● What is needed:
Retype, exactly as they appear below, the lines between the line holding "- [API Repository](#api-repository)" and the line holding "1. **Dashboard:** Get", both ends included.

· · · · · · ·

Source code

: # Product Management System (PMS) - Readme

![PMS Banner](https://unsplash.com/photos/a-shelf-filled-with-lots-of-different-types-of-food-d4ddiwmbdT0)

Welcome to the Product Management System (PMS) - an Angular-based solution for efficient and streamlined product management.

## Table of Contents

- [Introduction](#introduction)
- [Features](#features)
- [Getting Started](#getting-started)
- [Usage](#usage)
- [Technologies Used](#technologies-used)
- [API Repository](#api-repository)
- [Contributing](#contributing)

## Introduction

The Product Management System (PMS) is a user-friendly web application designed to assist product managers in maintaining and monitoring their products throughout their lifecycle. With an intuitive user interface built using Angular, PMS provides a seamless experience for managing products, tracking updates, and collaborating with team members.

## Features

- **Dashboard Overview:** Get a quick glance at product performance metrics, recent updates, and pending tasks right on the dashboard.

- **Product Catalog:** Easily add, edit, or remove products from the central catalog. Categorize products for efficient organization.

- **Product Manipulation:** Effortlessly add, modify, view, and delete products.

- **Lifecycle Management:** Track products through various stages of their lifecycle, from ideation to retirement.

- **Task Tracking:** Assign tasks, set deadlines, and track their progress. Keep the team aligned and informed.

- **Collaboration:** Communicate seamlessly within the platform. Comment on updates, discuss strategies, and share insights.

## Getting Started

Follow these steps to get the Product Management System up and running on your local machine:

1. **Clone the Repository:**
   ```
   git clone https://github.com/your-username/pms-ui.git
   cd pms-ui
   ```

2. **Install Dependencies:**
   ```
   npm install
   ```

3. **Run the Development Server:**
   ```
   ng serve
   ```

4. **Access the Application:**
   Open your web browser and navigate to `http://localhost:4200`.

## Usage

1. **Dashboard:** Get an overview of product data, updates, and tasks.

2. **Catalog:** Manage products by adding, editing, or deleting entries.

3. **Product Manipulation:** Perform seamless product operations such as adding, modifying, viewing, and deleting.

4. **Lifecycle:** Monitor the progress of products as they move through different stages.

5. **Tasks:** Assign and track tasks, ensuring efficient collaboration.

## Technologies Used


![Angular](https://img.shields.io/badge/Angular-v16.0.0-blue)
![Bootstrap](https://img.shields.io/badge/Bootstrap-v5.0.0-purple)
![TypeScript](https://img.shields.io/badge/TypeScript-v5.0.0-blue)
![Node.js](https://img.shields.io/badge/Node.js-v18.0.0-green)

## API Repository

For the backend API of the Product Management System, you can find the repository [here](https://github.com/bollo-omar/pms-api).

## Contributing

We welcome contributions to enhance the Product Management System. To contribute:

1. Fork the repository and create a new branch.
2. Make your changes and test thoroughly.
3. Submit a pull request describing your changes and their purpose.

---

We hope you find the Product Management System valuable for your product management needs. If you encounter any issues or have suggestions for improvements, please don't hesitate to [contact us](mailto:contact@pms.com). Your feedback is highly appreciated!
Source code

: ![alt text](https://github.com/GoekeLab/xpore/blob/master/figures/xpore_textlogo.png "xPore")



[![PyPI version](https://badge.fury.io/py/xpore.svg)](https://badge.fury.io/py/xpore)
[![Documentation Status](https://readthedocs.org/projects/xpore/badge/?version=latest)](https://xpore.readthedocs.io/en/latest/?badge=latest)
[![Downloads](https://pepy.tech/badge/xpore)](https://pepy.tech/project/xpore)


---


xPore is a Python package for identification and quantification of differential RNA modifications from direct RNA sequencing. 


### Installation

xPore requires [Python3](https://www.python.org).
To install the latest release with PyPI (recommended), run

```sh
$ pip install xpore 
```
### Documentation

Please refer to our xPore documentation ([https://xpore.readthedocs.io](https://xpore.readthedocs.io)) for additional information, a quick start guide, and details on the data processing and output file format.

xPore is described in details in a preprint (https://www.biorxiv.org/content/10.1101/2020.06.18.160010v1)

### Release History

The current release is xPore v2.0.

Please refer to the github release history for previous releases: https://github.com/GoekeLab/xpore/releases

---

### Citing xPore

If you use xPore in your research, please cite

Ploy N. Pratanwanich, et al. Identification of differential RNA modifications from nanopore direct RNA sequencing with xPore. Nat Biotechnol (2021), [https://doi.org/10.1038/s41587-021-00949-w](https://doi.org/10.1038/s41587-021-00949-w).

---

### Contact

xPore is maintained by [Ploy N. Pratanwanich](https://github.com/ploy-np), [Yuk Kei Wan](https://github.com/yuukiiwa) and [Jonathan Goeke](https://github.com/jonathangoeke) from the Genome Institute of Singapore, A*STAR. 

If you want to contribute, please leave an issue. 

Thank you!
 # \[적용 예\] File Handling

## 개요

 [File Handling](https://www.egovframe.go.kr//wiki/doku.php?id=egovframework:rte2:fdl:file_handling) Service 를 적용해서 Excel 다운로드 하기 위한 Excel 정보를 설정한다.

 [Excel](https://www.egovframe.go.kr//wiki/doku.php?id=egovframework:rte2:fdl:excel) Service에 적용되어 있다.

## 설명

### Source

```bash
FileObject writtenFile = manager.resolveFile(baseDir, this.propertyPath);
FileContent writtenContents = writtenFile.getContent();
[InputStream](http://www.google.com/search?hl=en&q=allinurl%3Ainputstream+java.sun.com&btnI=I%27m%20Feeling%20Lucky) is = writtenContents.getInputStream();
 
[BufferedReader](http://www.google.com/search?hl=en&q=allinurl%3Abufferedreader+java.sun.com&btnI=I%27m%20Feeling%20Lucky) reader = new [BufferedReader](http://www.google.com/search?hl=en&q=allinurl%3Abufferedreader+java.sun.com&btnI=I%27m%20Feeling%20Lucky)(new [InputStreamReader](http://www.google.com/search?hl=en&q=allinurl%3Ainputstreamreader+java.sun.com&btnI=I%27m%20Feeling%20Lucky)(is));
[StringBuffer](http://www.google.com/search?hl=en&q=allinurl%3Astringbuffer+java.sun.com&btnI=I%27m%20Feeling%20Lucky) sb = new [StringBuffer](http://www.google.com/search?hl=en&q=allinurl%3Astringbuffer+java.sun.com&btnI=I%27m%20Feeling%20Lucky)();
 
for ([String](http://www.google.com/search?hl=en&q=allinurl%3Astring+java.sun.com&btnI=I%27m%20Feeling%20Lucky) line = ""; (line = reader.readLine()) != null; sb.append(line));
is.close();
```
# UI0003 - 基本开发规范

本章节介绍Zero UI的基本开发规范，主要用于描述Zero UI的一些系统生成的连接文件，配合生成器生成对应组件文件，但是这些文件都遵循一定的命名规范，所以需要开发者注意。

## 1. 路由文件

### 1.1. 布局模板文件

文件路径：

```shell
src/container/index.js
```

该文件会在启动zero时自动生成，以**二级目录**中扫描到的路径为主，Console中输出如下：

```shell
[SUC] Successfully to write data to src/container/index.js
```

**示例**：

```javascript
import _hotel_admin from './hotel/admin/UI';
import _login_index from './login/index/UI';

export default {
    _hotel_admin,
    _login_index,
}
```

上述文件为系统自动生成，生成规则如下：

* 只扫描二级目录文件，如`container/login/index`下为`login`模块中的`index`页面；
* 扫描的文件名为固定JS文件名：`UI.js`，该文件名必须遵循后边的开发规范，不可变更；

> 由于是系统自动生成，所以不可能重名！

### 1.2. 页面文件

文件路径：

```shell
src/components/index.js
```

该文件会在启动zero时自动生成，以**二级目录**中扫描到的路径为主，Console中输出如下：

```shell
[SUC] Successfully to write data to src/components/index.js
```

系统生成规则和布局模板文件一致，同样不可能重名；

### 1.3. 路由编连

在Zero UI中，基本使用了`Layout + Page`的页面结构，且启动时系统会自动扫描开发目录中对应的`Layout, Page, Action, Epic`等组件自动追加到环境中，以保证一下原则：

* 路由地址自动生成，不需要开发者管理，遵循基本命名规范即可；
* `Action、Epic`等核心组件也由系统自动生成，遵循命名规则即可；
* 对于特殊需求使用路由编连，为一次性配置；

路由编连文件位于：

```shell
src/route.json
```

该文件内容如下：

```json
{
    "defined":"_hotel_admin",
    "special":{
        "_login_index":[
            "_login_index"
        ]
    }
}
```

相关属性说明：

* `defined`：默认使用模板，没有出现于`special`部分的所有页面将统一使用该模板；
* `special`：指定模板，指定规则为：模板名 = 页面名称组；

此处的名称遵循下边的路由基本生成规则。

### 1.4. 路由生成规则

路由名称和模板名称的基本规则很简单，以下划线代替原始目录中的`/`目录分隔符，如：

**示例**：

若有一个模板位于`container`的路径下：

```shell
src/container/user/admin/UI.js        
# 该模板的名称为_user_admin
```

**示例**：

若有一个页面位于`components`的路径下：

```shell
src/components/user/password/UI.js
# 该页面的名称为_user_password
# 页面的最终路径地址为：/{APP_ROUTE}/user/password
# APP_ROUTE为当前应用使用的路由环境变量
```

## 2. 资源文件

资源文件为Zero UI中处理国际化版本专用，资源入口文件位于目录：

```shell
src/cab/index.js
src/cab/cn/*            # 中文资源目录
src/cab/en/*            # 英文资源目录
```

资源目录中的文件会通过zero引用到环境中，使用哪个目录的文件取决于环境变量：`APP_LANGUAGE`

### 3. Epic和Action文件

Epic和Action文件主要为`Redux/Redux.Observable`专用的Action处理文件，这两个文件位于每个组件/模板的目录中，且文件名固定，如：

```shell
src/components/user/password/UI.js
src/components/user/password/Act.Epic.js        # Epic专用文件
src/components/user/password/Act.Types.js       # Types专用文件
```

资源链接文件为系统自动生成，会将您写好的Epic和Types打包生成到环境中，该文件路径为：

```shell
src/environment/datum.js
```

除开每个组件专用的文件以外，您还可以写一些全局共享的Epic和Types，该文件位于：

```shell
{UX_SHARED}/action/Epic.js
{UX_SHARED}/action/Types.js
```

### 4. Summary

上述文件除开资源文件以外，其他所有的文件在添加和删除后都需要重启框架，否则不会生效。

· · · · · · ·

● Response:
- [API Repository](#api-repository)
- [Contributing](#contributing)

## Introduction

The Product Management System (PMS) is a user-friendly web application designed to assist product managers in maintaining and monitoring their products throughout their lifecycle. With an intuitive user interface built using Angular, PMS provides a seamless experience for managing products, tracking updates, and collaborating with team members.

## Features

- **Dashboard Overview:** Get a quick glance at product performance metrics, recent updates, and pending tasks right on the dashboard.

- **Product Catalog:** Easily add, edit, or remove products from the central catalog. Categorize products for efficient organization.

- **Product Manipulation:** Effortlessly add, modify, view, and delete products.

- **Lifecycle Management:** Track products through various stages of their lifecycle, from ideation to retirement.

- **Task Tracking:** Assign tasks, set deadlines, and track their progress. Keep the team aligned and informed.

- **Collaboration:** Communicate seamlessly within the platform. Comment on updates, discuss strategies, and share insights.

## Getting Started

Follow these steps to get the Product Management System up and running on your local machine:

1. **Clone the Repository:**
   ```
   git clone https://github.com/your-username/pms-ui.git
   cd pms-ui
   ```

2. **Install Dependencies:**
   ```
   npm install
   ```

3. **Run the Development Server:**
   ```
   ng serve
   ```

4. **Access the Application:**
   Open your web browser and navigate to `http://localhost:4200`.

## Usage

1. **Dashboard:** Get an overview of product data, updates, and tasks.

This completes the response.